(WHAT YOU HAVE TO DO): A word-for-word copy of the data, pictures excluded, is what this task asks for.

Records from a data collection:

══════

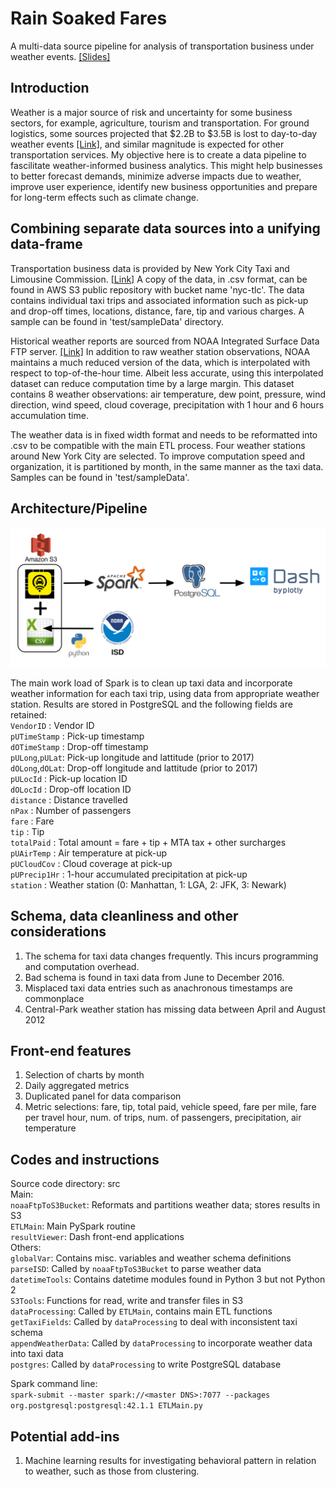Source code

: # Rain Soaked Fares
A multi-data source pipeline for analysis of transportation business under weather events. [[Slides]](https://drive.google.com/open?id=1nBWA5YXQFMMVoYC-kNVqIkVY8-l0XJL3)

## Introduction
Weather is a major source of risk and uncertainty for some business sectors, for example, agriculture, tourism and transportation. For ground logistics, some sources projected that $2.2B to $3.5B is lost to day-to-day weather events [[Link]](https://www.fleetowner.com/blog/mitigating-weather-s-impact-trucking), and similar magnitude is expected for other transportation services. My objective here is to create a data pipeline to fascilitate weather-informed business analytics. This might help businesses to better forecast demands, minimize adverse impacts due to weather, improve user experience, identify new business opportunities and prepare for long-term effects such as climate change.

## Combining separate data sources into a unifying data-frame
Transportation business data is provided by New York City Taxi and Limousine Commission. [[Link]](https://www1.nyc.gov/site/tlc/about/tlc-trip-record-data.page) A copy of the data, in .csv format, can be found in AWS S3 public repository with bucket name 'nyc-tlc'. The data contains individual taxi trips and associated information such as pick-up and drop-off times, locations, distance, fare, tip and various charges. A sample can be found in 'test/sampleData' directory.

Historical weather reports are sourced from NOAA Integrated Surface Data FTP server. [[Link]](https://www.ncdc.noaa.gov/isd/data-access) In addition to raw weather station observations, NOAA maintains a much reduced version of the data, which is interpolated with respect to top-of-the-hour time. Albeit less accurate, using this interpolated dataset can reduce computation time by a large margin. This dataset contains 8 weather observations: air temperature, dew point, pressure, wind direction, wind speed, cloud coverage, precipitation with 1 hour and 6 hours accumulation time.

The weather data is in fixed width format and needs to be reformatted into .csv to be compatible with the main ETL process. Four weather stations around New York City are selected. To improve computation speed and organization, it is partitioned by month, in the same manner as the taxi data. Samples can be found in 'test/sampleData'.

## Architecture/Pipeline
![Tech Stack](https://github.com/colinmec/InsightDE-RainSoakedFares/blob/master/Tech%20Stack.png)

The main work load of Spark is to clean up taxi data and incorporate weather information for each taxi trip, using data from appropriate weather station. Results are stored in PostgreSQL and the following fields are retained:  
    `VendorID`      : Vendor ID  
    `pUTimeStamp`   : Pick-up timestamp  
    `dOTimeStamp`   : Drop-off timestamp  
    `pULong`,`pULat`: Pick-up longitude and lattitude (prior to 2017)  
    `dOLong`,`dOLat`: Drop-off longitude and lattitude (prior to 2017)  
    `pULocId`       : Pick-up location ID  
    `dOLocId`       : Drop-off location ID  
    `distance`      : Distance travelled  
    `nPax`          : Number of passengers  
    `fare`          : Fare  
    `tip`           : Tip  
    `totalPaid`     : Total amount = fare + tip + MTA tax + other surcharges  
    `pUAirTemp`     : Air temperature at pick-up  
    `pUCloudCov`    : Cloud coverage at pick-up  
    `pUPrecip1Hr`   : 1-hour accumulated precipitation at pick-up  
    `station`       : Weather station (0: Manhattan, 1: LGA, 2: JFK, 3: Newark)  

## Schema, data cleanliness and other considerations
1. The schema for taxi data changes frequently. This incurs programming and computation overhead.  
2. Bad schema is found in taxi data from June to December 2016.  
3. Misplaced taxi data entries such as anachronous timestamps are commonplace  
4. Central-Park weather station has missing data between April and August 2012

## Front-end features
1. Selection of charts by month  
2. Daily aggregated metrics
3. Duplicated panel for data comparison
3. Metric selections: fare, tip, total paid, vehicle speed, fare per mile, fare per travel hour, num. of trips, num. of passengers, precipitation, air temperature  

## Codes and instructions
Source code directory: src  
Main:  
`noaaFtpToS3Bucket`: Reformats and partitions weather data; stores results in S3  
`ETLMain`: Main PySpark routine  
`resultViewer`: Dash front-end applications  
Others:  
`globalVar`: Contains misc. variables and weather schema definitions  
`parseISD`: Called by `noaaFtpToS3Bucket` to parse weather data  
`datetimeTools`: Contains datetime modules found in Python 3 but not Python 2  
`S3Tools`: Functions for read, write and transfer files in S3  
`dataProcessing`: Called by `ETLMain`, contains main ETL functions  
`getTaxiFields`: Called by `dataProcessing` to deal with inconsistent taxi schema  
`appendWeatherData`: Called by `dataProcessing` to incorporate weather data into taxi data  
`postgres`: Called by `dataProcessing` to write PostgreSQL database  

Spark command line:  
`spark-submit --master spark://<master DNS>:7077 --packages org.postgresql:postgresql:42.1.1 ETLMain.py`

## Potential add-ins
1. Machine learning results for investigating behavioral pattern in relation to weather, such as those from clustering.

══════

(WRITTEN ANSWER):
Source code

: # Rain Soaked Fares
A multi-data source pipeline for analysis of transportation business under weather events. [[Slides]](https://drive.google.com/open?id=1nBWA5YXQFMMVoYC-kNVqIkVY8-l0XJL3)

## Introduction
Weather is a major source of risk and uncertainty for some business sectors, for example, agriculture, tourism and transportation. For ground logistics, some sources projected that $2.2B to $3.5B is lost to day-to-day weather events [[Link]](https://www.fleetowner.com/blog/mitigating-weather-s-impact-trucking), and similar magnitude is expected for other transportation services. My objective here is to create a data pipeline to fascilitate weather-informed business analytics. This might help businesses to better forecast demands, minimize adverse impacts due to weather, improve user experience, identify new business opportunities and prepare for long-term effects such as climate change.

## Combining separate data sources into a unifying data-frame
Transportation business data is provided by New York City Taxi and Limousine Commission. [[Link]](https://www1.nyc.gov/site/tlc/about/tlc-trip-record-data.page) A copy of the data, in .csv format, can be found in AWS S3 public repository with bucket name 'nyc-tlc'. The data contains individual taxi trips and associated information such as pick-up and drop-off times, locations, distance, fare, tip and various charges. A sample can be found in 'test/sampleData' directory.

Historical weather reports are sourced from NOAA Integrated Surface Data FTP server. [[Link]](https://www.ncdc.noaa.gov/isd/data-access) In addition to raw weather station observations, NOAA maintains a much reduced version of the data, which is interpolated with respect to top-of-the-hour time. Albeit less accurate, using this interpolated dataset can reduce computation time by a large margin. This dataset contains 8 weather observations: air temperature, dew point, pressure, wind direction, wind speed, cloud coverage, precipitation with 1 hour and 6 hours accumulation time.

The weather data is in fixed width format and needs to be reformatted into .csv to be compatible with the main ETL process. Four weather stations around New York City are selected. To improve computation speed and organization, it is partitioned by month, in the same manner as the taxi data. Samples can be found in 'test/sampleData'.

## Architecture/Pipeline
![Tech Stack](https://github.com/colinmec/InsightDE-RainSoakedFares/blob/master/Tech%20Stack.png)

The main work load of Spark is to clean up taxi data and incorporate weather information for each taxi trip, using data from appropriate weather station. Results are stored in PostgreSQL and the following fields are retained:  
    `VendorID`      : Vendor ID  
    `pUTimeStamp`   : Pick-up timestamp  
    `dOTimeStamp`   : Drop-off timestamp  
    `pULong`,`pULat`: Pick-up longitude and lattitude (prior to 2017)  
    `dOLong`,`dOLat`: Drop-off longitude and lattitude (prior to 2017)  
    `pULocId`       : Pick-up location ID  
    `dOLocId`       : Drop-off location ID  
    `distance`      : Distance travelled  
    `nPax`          : Number of passengers  
    `fare`          : Fare  
    `tip`           : Tip  
    `totalPaid`     : Total amount = fare + tip + MTA tax + other surcharges  
    `pUAirTemp`     : Air temperature at pick-up  
    `pUCloudCov`    : Cloud coverage at pick-up  
    `pUPrecip1Hr`   : 1-hour accumulated precipitation at pick-up  
    `station`       : Weather station (0: Manhattan, 1: LGA, 2: JFK, 3: Newark)  

## Schema, data cleanliness and other considerations
1. The schema for taxi data changes frequently. This incurs programming and computation overhead.  
2. Bad schema is found in taxi data from June to December 2016.  
3. Misplaced taxi data entries such as anachronous timestamps are commonplace  
4. Central-Park weather station has missing data between April and August 2012

## Front-end features
1. Selection of charts by month  
2. Daily aggregated metrics
3. Duplicated panel for data comparison
3. Metric selections: fare, tip, total paid, vehicle speed, fare per mile, fare per travel hour, num. of trips, num. of passengers, precipitation, air temperature  

## Codes and instructions
Source code directory: src  
Main:  
`noaaFtpToS3Bucket`: Reformats and partitions weather data; stores results in S3  
`ETLMain`: Main PySpark routine  
`resultViewer`: Dash front-end applications  
Others:  
`globalVar`: Contains misc. variables and weather schema definitions  
`parseISD`: Called by `noaaFtpToS3Bucket` to parse weather data  
`datetimeTools`: Contains datetime modules found in Python 3 but not Python 2  
`S3Tools`: Functions for read, write and transfer files in S3  
`dataProcessing`: Called by `ETLMain`, contains main ETL functions  
`getTaxiFields`: Called by `dataProcessing` to deal with inconsistent taxi schema  
`appendWeatherData`: Called by `dataProcessing` to incorporate weather data into taxi data  
`postgres`: Called by `dataProcessing` to write PostgreSQL database  

Spark command line:  
`spark-submit --master spark://<master DNS>:7077 --packages org.postgresql:postgresql:42.1.1 ETLMain.py`

## Potential add-ins
1. Machine learning results for investigating behavioral pattern in relation to weather, such as those from clustering.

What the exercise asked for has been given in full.